THE PROBLEM
Your output should repeat the entries below exactly. It should contain no images.

****************************************

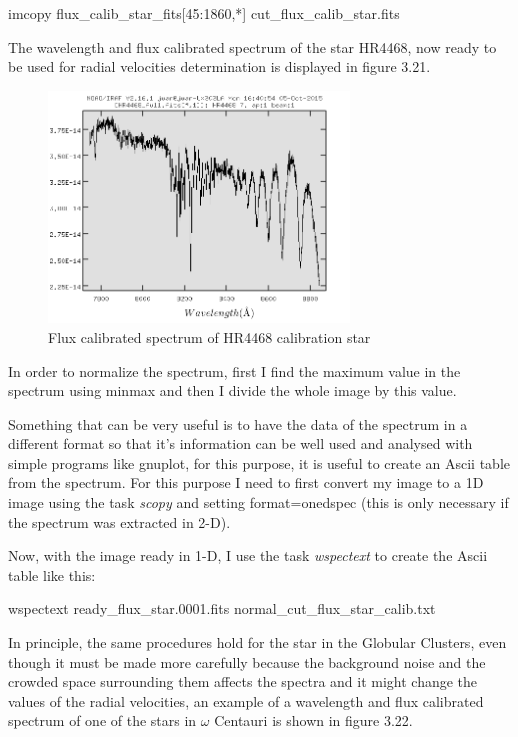 \begin{center}
imcopy flux\_calib\_star\_fits[45:1860,*] cut\_flux\_calib\_star.fits
\end{center}

The wavelength and flux calibrated spectrum of the star HR4468, now ready to be used for radial velocities determination is displayed in figure 3.21.

\begin{figure}[H]
\centering
\includegraphics[width=8cm]{images/calib_star_flux.png}
\caption[Flux calibrated spectrum of HR4468]{Flux calibrated spectrum of HR4468 calibration star}
\end{figure}

In order to normalize the spectrum, first I find the maximum value in the spectrum using minmax and then I divide the whole image by this value. 

Something that can be very useful is to have the data of the spectrum in a different format so that it's information can be well used and analysed with simple programs like gnuplot, for this purpose, it is useful to create an Ascii table from the spectrum. For this purpose I need to first convert my image to a 1D image using the task \textit{scopy} and setting format=onedspec (this is only necessary if the spectrum was extracted in 2-D).

Now, with the image ready in 1-D, I use the task \textit{wspectext} to create the Ascii table like this:

\begin{center}
wspectext ready\_flux\_star.0001.fits normal\_cut\_flux\_star\_calib.txt
\end{center}

In principle, the same procedures hold for the star in the Globular Clusters, even though it must be made more carefully because the background noise and the crowded space surrounding them affects the spectra and it might change the values of the radial velocities, an example of a wavelength and flux calibrated spectrum of one of the stars in $\omega$ Centauri is shown in figure 3.22.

****************************************

EXERCISE RESPONSE
 \begin{center}
imcopy flux\_calib\_star\_fits[45:1860,*] cut\_flux\_calib\_star.fits
\end{center}

The wavelength and flux calibrated spectrum of the star HR4468, now ready to be used for radial velocities determination is displayed in figure 3.21.

\begin{figure}[H]
\centering
\includegraphics[width=8cm]{images/calib_star_flux.png}
\caption[Flux calibrated spectrum of HR4468]{Flux calibrated spectrum of HR4468 calibration star}
\end{figure}

In order to normalize the spectrum, first I find the maximum value in the spectrum using minmax and then I divide the whole image by this value. 

Something that can be very useful is to have the data of the spectrum in a different format so that it's information can be well used and analysed with simple programs like gnuplot, for this purpose, it is useful to create an Ascii table from the spectrum. For this purpose I need to first convert my image to a 1D image using the task \textit{scopy} and setting format=onedspec (this is only necessary if the spectrum was extracted in 2-D).

Now, with the image ready in 1-D, I use the task \textit{wspectext} to create the Ascii table like this:

\begin{center}
wspectext ready\_flux\_star.0001.fits normal\_cut\_flux\_star\_calib.txt
\end{center}

In principle, the same procedures hold for the star in the Globular Clusters, even though it must be made more carefully because the background noise and the crowded space surrounding them affects the spectra and it might change the values of the radial velocities, an example of a wavelength and flux calibrated spectrum of one of the stars in $\omega$ Centauri is shown in figure 3.22.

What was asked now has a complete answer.